Kısa bir soru ile sohbetimize başlamak istiyorum. Tasavvufun özü nedir?

Tasavvufun özü, insanın kendi haddini bilmesidir. İnsanın haddini bilmesi edeptir. İşte tasavvufun başı da sonu da edeptir. İnsana yakışan da edeptir. Âdem, edeplidir. Şeytan ise edepsiz. Şeytan ile Âdem'in farkı budur. Hz. Âdem, haram meyveyi yediği zaman cennetten kovuldu ama, "Ya Rabbi, ben nefsime zulmettim. Eğer sen affetmezsen, merhamet etmezsen benim halim perişandır. N'olur yardım et." diye niyazda bulundu. Özrünü beyan etti. Kişinin gerek Allah'a, gerek kullara karşı özrünü beyan etmesi ne kadar da güzeldir. İnsana saygı, Allah'a saygıdır, insana sevgi, Allah'a sevgidir. Tasavvuf da Allah sevgisidir. Allah bir kulunu sevince, o kulun ismi "âşık" olur. Peki kul mu Allah'a âşıktır, Allah mı kuluna âşıktır? Kulun, Allah'a âşık olma gücü yoktur. O kula âşıktır ve O'nun kula olan sevgisinden dolayı kul O'na yönelir. Allah, kulunu sevince dünya da, ahiret de o kulun olur. Bundan daha büyük mutluluk olamaz. Bir insanın Allah'ı sevebilmesi, Allah'ın onu sevmesinin görüntüsüdür. İşte gerçek budur! Şöyle bir misal vereyim: Tanyeri ağarıp güneş doğmuş, karanlık uçup gitmiştir, ortalık aydınlanmış. Başını kaldırıp adam güneşe der ki: "Ey güneş! Ben seni görüyorum." Güneş adama haddini bildirir: "Sen beni neyle görüyorsun? iki saat önce zifiri karanlık içindeydin. O zaman bu sözü söylemiyordun." Güneşi, güneşle gördün. Güneş çıkmasaydı, güneşi neyle görürdü? Allah, Allah'la bulunur ve bilinir. Tasavvufî öğreti de Allah kesinlikle dışarıda, uzaklarda aranmaz. Elle tutulan, tutulamayan, görünen, görünmeyen, varlık adına ne varsa her nesne, her zerre, Allah'ın tecellî ve zuhurundan ibarettir. Bu kainatta ne görünüyorsa, "ez-Zâhir" isminin bir görüntüsüdür. "Allah evveldir, âhirdir, zahirdir." Yani görünendir.

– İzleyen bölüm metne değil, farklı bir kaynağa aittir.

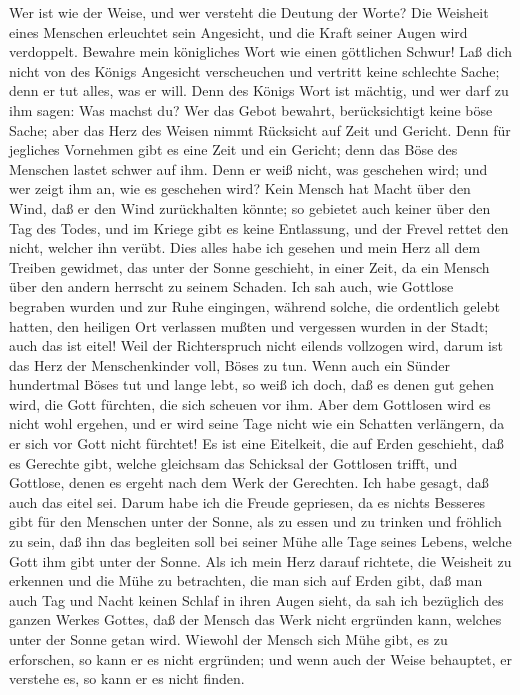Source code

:  Wer ist wie der Weise, und wer versteht die Deutung der
Worte? Die Weisheit eines Menschen erleuchtet sein Angesicht, und die
Kraft seiner Augen wird verdoppelt.  Bewahre mein
königliches Wort wie einen göttlichen Schwur!  Laß dich
nicht von des Königs Angesicht verscheuchen und vertritt keine schlechte
Sache; denn er tut alles, was er will.  Denn des Königs
Wort ist mächtig, und wer darf zu ihm sagen: Was machst du?
 Wer das Gebot bewahrt, berücksichtigt keine böse Sache;
aber das Herz des Weisen nimmt Rücksicht auf Zeit und Gericht.
 Denn für jegliches Vornehmen gibt es eine Zeit und ein
Gericht; denn das Böse des Menschen lastet schwer auf ihm.
 Denn er weiß nicht, was geschehen wird; und wer zeigt ihm
an, wie es geschehen wird?  Kein Mensch hat Macht über den
Wind, daß er den Wind zurückhalten könnte; so gebietet auch keiner über
den Tag des Todes, und im Kriege gibt es keine Entlassung, und der
Frevel rettet den nicht, welcher ihn verübt.  Dies alles
habe ich gesehen und mein Herz all dem Treiben gewidmet, das unter der
Sonne geschieht, in einer Zeit, da ein Mensch über den andern herrscht
zu seinem Schaden.  Ich sah auch, wie Gottlose begraben
wurden und zur Ruhe eingingen, während solche, die ordentlich gelebt
hatten, den heiligen Ort verlassen mußten und vergessen wurden in der
Stadt; auch das ist eitel!  Weil der Richterspruch nicht
eilends vollzogen wird, darum ist das Herz der Menschenkinder voll,
Böses zu tun.  Wenn auch ein Sünder hundertmal Böses tut
und lange lebt, so weiß ich doch, daß es denen gut gehen wird, die Gott
fürchten, die sich scheuen vor ihm.  Aber dem Gottlosen
wird es nicht wohl ergehen, und er wird seine Tage nicht wie ein
Schatten verlängern, da er sich vor Gott nicht fürchtet! 
Es ist eine Eitelkeit, die auf Erden geschieht, daß es Gerechte gibt,
welche gleichsam das Schicksal der Gottlosen trifft, und Gottlose, denen
es ergeht nach dem Werk der Gerechten. Ich habe gesagt, daß auch das
eitel sei.  Darum habe ich die Freude gepriesen, da es
nichts Besseres gibt für den Menschen unter der Sonne, als zu essen und
zu trinken und fröhlich zu sein, daß ihn das begleiten soll bei seiner
Mühe alle Tage seines Lebens, welche Gott ihm gibt unter der Sonne.
 Als ich mein Herz darauf richtete, die Weisheit zu
erkennen und die Mühe zu betrachten, die man sich auf Erden gibt, daß
man auch Tag und Nacht keinen Schlaf in ihren Augen sieht,
 da sah ich bezüglich des ganzen Werkes Gottes, daß der
Mensch das Werk nicht ergründen kann, welches unter der Sonne getan
wird. Wiewohl der Mensch sich Mühe gibt, es zu erforschen, so kann er es
nicht ergründen; und wenn auch der Weise behauptet, er verstehe es, so
kann er es nicht finden.

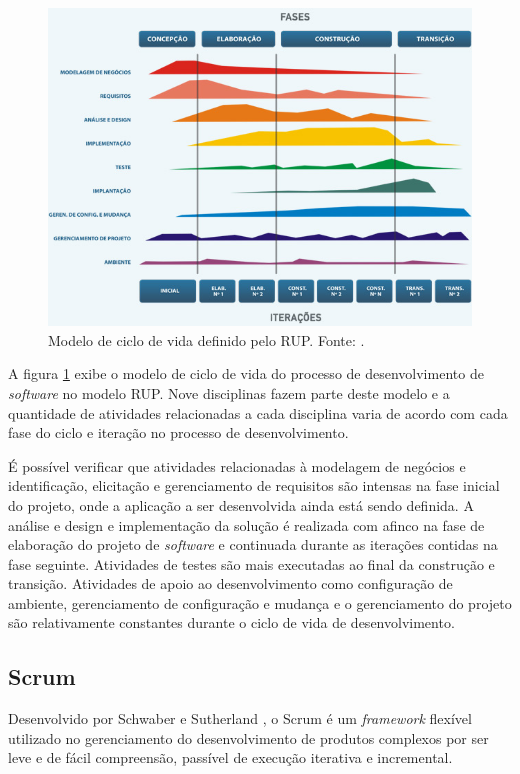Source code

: \begin{figure}[htb]
\centering
\includegraphics[scale=0.8]{figuras/ciclo_rup.jpg}
\caption{Modelo de ciclo de vida definido pelo RUP. Fonte: \cite{henrique_rup_2015}.}
\label{ciclo_rup}
\end{figure}

A figura \ref{ciclo_rup} exibe o modelo de ciclo de vida do processo de desenvolvimento de \textit{software} no modelo RUP. Nove disciplinas fazem parte deste modelo e a quantidade de atividades relacionadas a cada disciplina varia de acordo com cada fase do ciclo e iteração no processo de desenvolvimento.

É possível verificar que atividades relacionadas à modelagem de negócios e identificação, elicitação e gerenciamento de requisitos são intensas na fase inicial do projeto, onde a aplicação a ser desenvolvida ainda está sendo definida. A análise e design e implementação da solução é realizada com afinco na fase de elaboração do projeto de \textit{software} e continuada durante  as iterações contidas na fase seguinte. Atividades de testes são mais executadas ao final da construção e transição. Atividades de apoio ao desenvolvimento como configuração de ambiente, gerenciamento de configuração e mudança e o gerenciamento do projeto são relativamente constantes durante o ciclo de vida de desenvolvimento.

\subsection{Scrum}
Desenvolvido por Schwaber e Sutherland \cite{schwaber_guia_2013}, o Scrum é um \textit{framework} flexível utilizado no gerenciamento do desenvolvimento de produtos complexos por ser leve e de fácil compreensão, passível de execução iterativa e incremental.

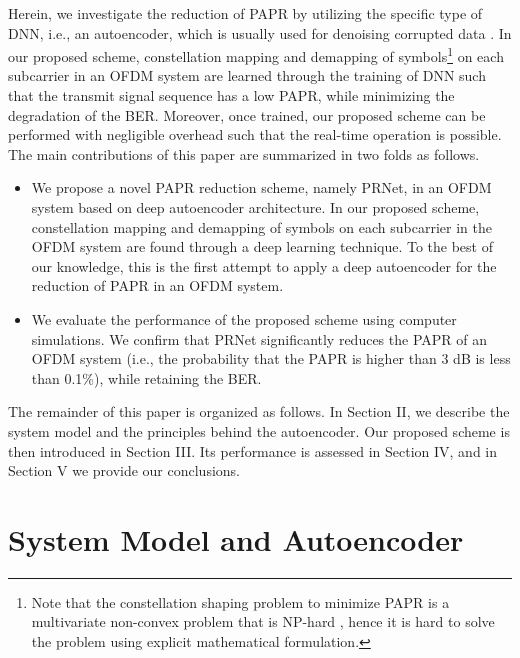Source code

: \documentclass[journal]{IEEEtran}
\begin{document}
Herein, we investigate the reduction of PAPR by utilizing the specific type of DNN, i.e., an autoencoder, which is usually used for denoising corrupted data \cite{b9}. In our proposed scheme, constellation mapping and demapping of symbols\footnote{Note that the constellation shaping problem to minimize PAPR is a multivariate non-convex problem that is NP-hard \cite{b10}, hence it is hard to solve the problem using explicit mathematical formulation.} on each subcarrier in an OFDM system are learned through the training of DNN such that the transmit signal sequence has a low PAPR, while minimizing the degradation of the BER. Moreover, once trained, our proposed scheme can be performed with negligible overhead such that the real-time operation is possible. The main contributions of this paper are summarized in two folds as follows.
\begin{itemize}
    \item We propose a novel PAPR reduction scheme, namely PRNet, in an OFDM system based on deep autoencoder architecture. In our proposed scheme, constellation mapping and demapping of symbols on each subcarrier in the OFDM system are found through a deep learning technique. To the best of our knowledge, this is the first attempt to apply a deep autoencoder for the reduction of PAPR in an OFDM system.
    \item We evaluate the performance of the proposed scheme using computer simulations. We confirm that PRNet significantly reduces the PAPR of an OFDM system (i.e., the probability that the PAPR is higher than 3 dB is less than 0.1\%), while retaining the BER.
\end{itemize}

The remainder of this paper is organized as follows. In Section II, we describe the system model and the principles behind the autoencoder. Our proposed scheme is then introduced in Section III. Its performance is assessed in Section IV, and in Section V we provide our conclusions.

\section{System Model and Autoencoder}
\end{document}
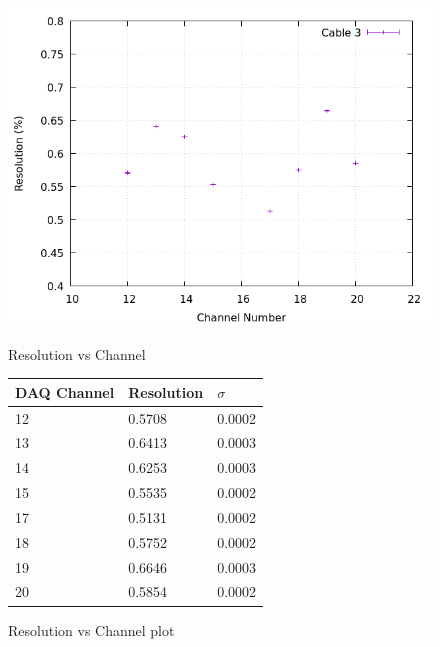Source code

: \begin{figure}[h]
  \centering
  \begin{minipage}[b]{0.45\textwidth}
    \includegraphics[width=\textwidth]{img/plot/am/3_res_am.png}
    \caption{Resolution vs Channel}
    \label{res:am3}
  \end{minipage}
  \hfill
  \begin{minipage}[b]{0.45\textwidth}
  \begin{tabular}{lll}
    DAQ Channel & Resolution & $\sigma$ \\
    \midrule
    12 & \num{0.5708} & 0.0002 \\
    13 & \num{0.6413} & 0.0003 \\
    14 & \num{0.6253} & 0.0003 \\
    15 & \num{0.5535} & 0.0002 \\
    17 & \num{0.5131} & 0.0002 \\
    18 & \num{0.5752} & 0.0002 \\
    19 & \num{0.6646} & 0.0003 \\
    20 & \num{0.5854} & 0.0002 \\
    \bottomrule
  \end{tabular}
  \caption{Resolution vs Channel plot}
  \label{res:plot:am3}
  \end{minipage}
\end{figure}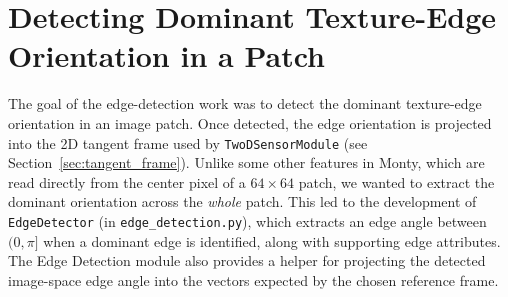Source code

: \documentclass{article}
\begin{document}

\section{Detecting Dominant Texture-Edge Orientation in a Patch}
\label{edge_detection}

The goal of the edge-detection work was to detect the dominant texture-edge orientation in an image patch.
Once detected, the edge orientation is projected into the 2D tangent frame used by \texttt{TwoDSensorModule} (see Section~\ref{sec:tangent_frame}).
Unlike some other features in Monty, which are read directly from the center pixel of a $64 \times 64$ patch, we wanted to extract the dominant orientation across the \textit{whole} patch.
This led to the development of \texttt{EdgeDetector} (in \texttt{edge\_detection.py}), which extracts an edge angle between $(0, \pi]$ when a dominant edge is identified, along with supporting edge attributes.
The Edge Detection module also provides a helper for projecting the detected image-space edge angle into the vectors expected by the chosen reference frame.
\end{document}
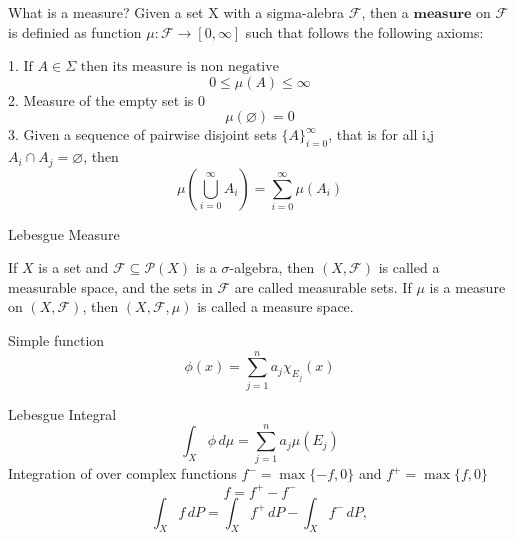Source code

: \documentclass{beamer}
\begin{document}
\begin{frame}{What is a measure?}
  Given a set X with a sigma-alebra $\mathcal{F}$, then a $\textbf{measure}$ on $\mathcal{F}$ is definied as  function $\mu: \mathcal{F} \to [0,\infty]$ such that follows the following axioms:

   1. $\text{If } A\in \Sigma \text{ then its measure is non negative  }$
   \[
     0  \leq \mu(A) \leq \infty
   \]
   2. Measure of the empty set is 0 
   \[
      \mu(\varnothing) = 0 
   \]
   3. Given a sequence of pairwise disjoint sets $\{A\}_{i=0}^{\infty}$, that is for all i,j $A_i \cap A_j = \varnothing$, then 
  \[
      \mu\left(\bigcup_{i=0}^{\infty} A_i\right) = \sum_{i=0}^{\infty}\mu(A_i)
  \]
\end{frame}



\begin{frame}{Lebesgue Measure}

If \(X\) is a set and \(\mathcal{F} \subseteq \mathcal{P}(X)\) is a \(\sigma\)-algebra, then \((X,\mathcal{F})\) is called a measurable space, and the sets in \(\mathcal{F}\) are called measurable sets. If \(\mu\) is a measure on \((X,\mathcal{F})\), then \((X,\mathcal{F},\mu)\) is called a measure space.


Simple function 
\[
  \phi(x) = \sum_{j=1}^{n} a_j \chi_{E_j}(x)
\]

Lebesgue  Integral 
\[
  \int_X \phi\,d\mu = \sum_{j=1}^n a_j \mu(E_j)
\]
Integration of over complex functions 
$f^- = \max\{-f,0\}$ and $f^+ = \max\{f,0\}$
\[
  f = f^+ - f^- 
\]
\[
\int_X f\,dP
=
\int_X f^+\,dP
-
\int_X f^-\,dP,
\]

\end{frame}
\end{document}
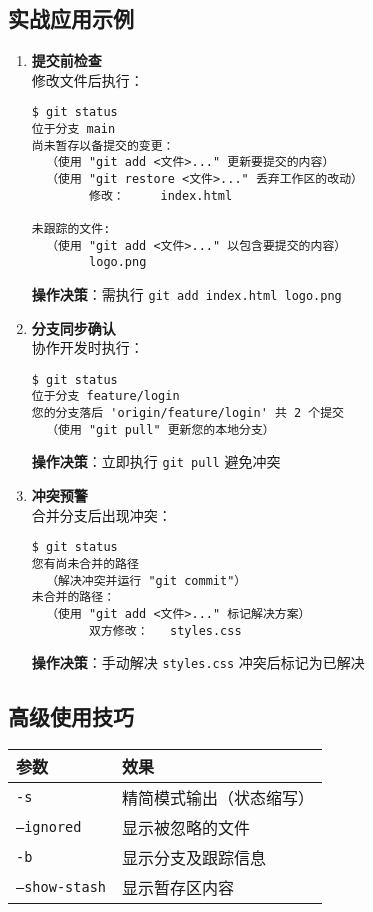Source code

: \subsection{实战应用示例}
\begin{enumerate}[leftmargin=*, nosep]
    \item \textbf{提交前检查} \\
    修改文件后执行：
    \begin{verbatim}
$ git status
位于分支 main
尚未暂存以备提交的变更：
  （使用 "git add <文件>..." 更新要提交的内容）
  （使用 "git restore <文件>..." 丢弃工作区的改动）
        修改：     index.html

未跟踪的文件:
  （使用 "git add <文件>..." 以包含要提交的内容）
        logo.png
    \end{verbatim}
    \textbf{操作决策}：需执行 \texttt{git add index.html logo.png}
    
    \item \textbf{分支同步确认} \\
    协作开发时执行：
    
\begin{verbatim}
$ git status
位于分支 feature/login
您的分支落后 'origin/feature/login' 共 2 个提交
  （使用 "git pull" 更新您的本地分支）
    \end{verbatim}
    \textbf{操作决策}：立即执行 \texttt{git pull} 避免冲突
    
    \item \textbf{冲突预警} \\
    合并分支后出现冲突：
    
\begin{verbatim}
$ git status
您有尚未合并的路径
  （解决冲突并运行 "git commit"）
未合并的路径：
  （使用 "git add <文件>..." 标记解决方案）
        双方修改：   styles.css
    \end{verbatim}
    \textbf{操作决策}：手动解决 \texttt{styles.css} 冲突后标记为已解决
\end{enumerate}

\subsection{高级使用技巧}
\begin{center}
\begin{tabular}{ll}
    \toprule
    \textbf{参数} & \textbf{效果} \\
    \midrule
    \texttt{-s} & 精简模式输出（状态缩写） \\
    \texttt{--ignored} & 显示被忽略的文件 \\
    \texttt{-b} & 显示分支及跟踪信息 \\
    \texttt{--show-stash} & 显示暂存区内容 \\
    \bottomrule
\end{tabular}
\end{center}

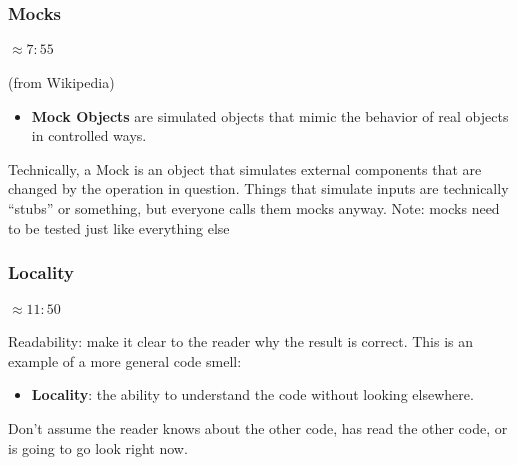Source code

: \begin{frame}[fragile,t]
\frametitle{Mocks}
\framesubtitle{$\approx 7:55$} 
(from Wikipedia)
\begin{itemize}
\item {\bf Mock Objects} are simulated objects that mimic the behavior of real objects in controlled ways. 
\end{itemize}

Technically, a Mock is an object that simulates external components
that are changed by the operation in question.
\vskip 6pt
Things that simulate inputs are technically ``stubs'' or something,
but everyone calls them mocks anyway.
\vskip 6pt
Note: mocks need to be tested just like everything else

\end{frame}

\begin{frame}[fragile,t]
\frametitle{Locality}
\framesubtitle{$\approx 11:50$}
Readability: make it clear to the reader why the result is correct.
\vskip 6pt
This is an example of a more general code smell: 
\vskip 6pt
\begin{itemize}
\item {\bf Locality}: the ability to understand the code without
  looking elsewhere.
\end{itemize}
\vskip 6pt 
Don't assume the reader knows about the other code, has
read the other code, or is going to go look right now.

\vskip 6pt
\begin{center}
\end{center}
\end{frame}


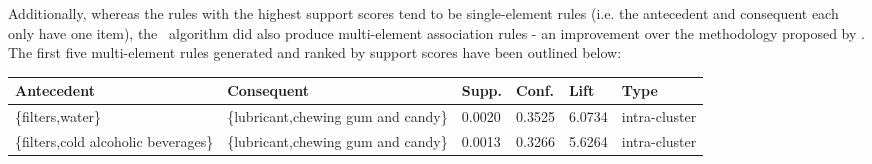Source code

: Additionally, whereas the rules with the highest support scores tend to be single-element rules (i.e. the antecedent and consequent each only have one item), the \algo\ algorithm did also produce multi-element association rules - an improvement over the methodology proposed by . The first five multi-element rules generated and ranked by support scores have been outlined below:
\begin{longtable}
{@{}llllll@{}}\toprule Antecedent& Consequent& Supp.& Conf.& Lift& Type\\*\midrule\endfirsthead\endhead
\{filters,water\} & \{lubricant,chewing gum and candy\} & 0.0020 & 0.3525 & 6.0734 & intra-cluster\\
\{filters,cold alcoholic beverages\} & \{lubricant,chewing gum and candy\} & 0.0013 & 0.3266 & 5.6264 & intra-cluster\\
\midrule\end{longtable}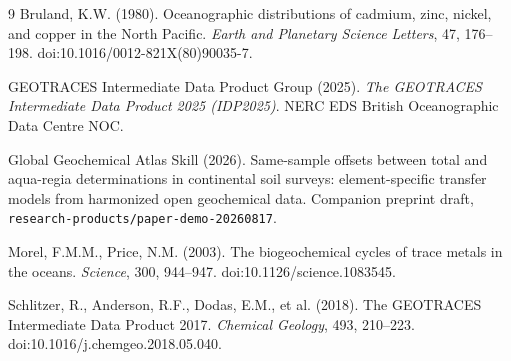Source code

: \documentclass[11pt]{article}
\begin{document}
\begin{thebibliography}{9}
Bruland, K.W. (1980). Oceanographic distributions of cadmium, zinc, nickel,
and copper in the North Pacific. \emph{Earth and Planetary Science
Letters}, 47, 176--198. doi:10.1016/0012-821X(80)90035-7.

GEOTRACES Intermediate Data Product Group (2025). \emph{The GEOTRACES
Intermediate Data Product 2025 (IDP2025)}. NERC EDS British Oceanographic
Data Centre NOC.

Global Geochemical Atlas Skill (2026). Same-sample offsets between total
and aqua-regia determinations in continental soil surveys: element-specific
transfer models from harmonized open geochemical data. Companion preprint
draft, \texttt{research-products/paper-demo-20260817}.

Morel, F.M.M., Price, N.M. (2003). The biogeochemical cycles of trace
metals in the oceans. \emph{Science}, 300, 944--947.
doi:10.1126/science.1083545.

Schlitzer, R., Anderson, R.F., Dodas, E.M., et al. (2018). The GEOTRACES
Intermediate Data Product 2017. \emph{Chemical Geology}, 493, 210--223.
doi:10.1016/j.chemgeo.2018.05.040.
\end{thebibliography}
\end{document}
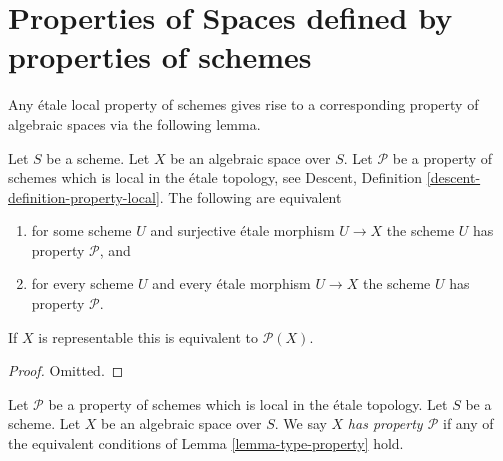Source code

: \section{Properties of Spaces defined by properties of schemes}
\label{section-types-properties}

\noindent
Any \'etale local property of schemes gives rise to a corresponding
property of algebraic spaces via the following lemma.

\begin{lemma}
\label{lemma-type-property}
Let $S$ be a scheme.
Let $X$ be an algebraic space over $S$.
Let $\mathcal{P}$ be a property of schemes which is local in the \'etale
topology, see
Descent, Definition \ref{descent-definition-property-local}.
The following are equivalent
\begin{enumerate}
\item for some scheme $U$ and surjective \'etale morphism $U \to X$
the scheme $U$ has property $\mathcal{P}$, and
\item for every scheme $U$ and every \'etale morphism $U \to X$
the scheme $U$ has property $\mathcal{P}$.
\end{enumerate}
If $X$ is representable this is equivalent to $\mathcal{P}(X)$.
\end{lemma}

\begin{proof}
Omitted.
\end{proof}

\begin{definition}
\label{definition-type-property}
Let $\mathcal{P}$ be a property of schemes which is
local in the \'etale topology.
Let $S$ be a scheme.
Let $X$ be an algebraic space over $S$.
We say $X$ {\it has property $\mathcal{P}$}
if any of the equivalent conditions of
Lemma \ref{lemma-type-property}
hold.
\end{definition}

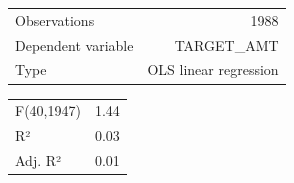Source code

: \documentclass[]{article}
\begin{document}
\begin{table}[!h]
\centering
\begin{tabular}{lr}
\toprule
\rowcolor{gray!6}  Observations & 1988\\
Dependent variable & TARGET\_AMT\\
\rowcolor{gray!6}  Type & OLS linear regression\\
\bottomrule
\end{tabular}
\end{table}

\begin{table}[!h]
\centering
\begin{tabular}{lr}
\toprule
\rowcolor{gray!6}  F(40,1947) & 1.44\\
R² & 0.03\\
\rowcolor{gray!6}  Adj. R² & 0.01\\
\bottomrule
\end{tabular}
\end{table}
\end{document}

Çokluk aleminde var olan her şeyin "Zahir" isminin bir tecellîsi olduğunu söylediniz, bu hususu biraz daha izah edebilir misiniz?

Dalgaların çokluğu denizi iki yapmaz. Zaten dalga, denizdendir. Rakam olarak saymak doğru değildir. Onu rüzgar o hale getirmiştir. Rüzgar olmazsa denizde dalga olmaz. Hafif eserse, ufak dalga olur. Tayfun ve kasırga büyük dalgalar yapıp şehirleri götürür. Anâsır-ı erbaanın en güçlüsü havadır. Ve hava unsuriyetin sultanıdır. Yani nefestir. Dışta da güçlü olan havadır. Enfüste de güçlü olan havadır. Nefes varsa insan var, nefes yok ise hiçbir şey yok. Nedir bu nefes? Allah'ın nefesidir bu. Eğitilirse mükemmel bir nefes olur, harfler kalıba girer. Soyut olan, harflere döner, hece oluşturur. Heceler kelimeleri, kelimeler cümleleri yapar. Ondan sonra eserler, kitaplar olur. İlim olur, medeniyet olur. "Biz yeryüzüne halife gönderdik." denilmekte Kur'ân'da. Erkeği ile kadını ile bizler "halifetullah"ız. Allah'ın vekiliyiz. Çünkü özelliklerimiz, O'nun özelliğidir. Sıfatlarımız, O'nun sıfatıdır. İnsanın "benim" diyebileceği hiç bir şeyi yoktur. Her şey Allah'a aittir. Canın, kanın, malın, mülkün, evin, eşyan, çocuğun, eşin her şey. Her şeyin sahibi O'dur. O, her şeyden müstağnidir. Bütün mülk O'nundur. Kullarına da kendi mülkünden verir. Kul da onunla zengin olur. Bütün mesele, bir tek şeyde noktalanır:

Öyle sanırdım ayrıyam, dost gayrı ben gayrıyem

Benden görüp işiteni bildim ki ol canan imiş

Sahip olduğumuz şu fizikî yapıyı, bedenimizi düşünelim. Büyük bir nimet olan bedenimize bizim katkımız nedir? Bir binayı yaparken "Bir tuğla koydum, harcını kardım." diyebiliyoruz, mamafih şu fiziki yapımıza katkımız ne? İşte ne gelişimizden haberimiz var, ne gidişimizden. Bir de "ben, ben" diyoruz, "sen" diyen de O'dur, "ben" diyen de O'dur. Sen çık aradan, kalsın seni Yaratan.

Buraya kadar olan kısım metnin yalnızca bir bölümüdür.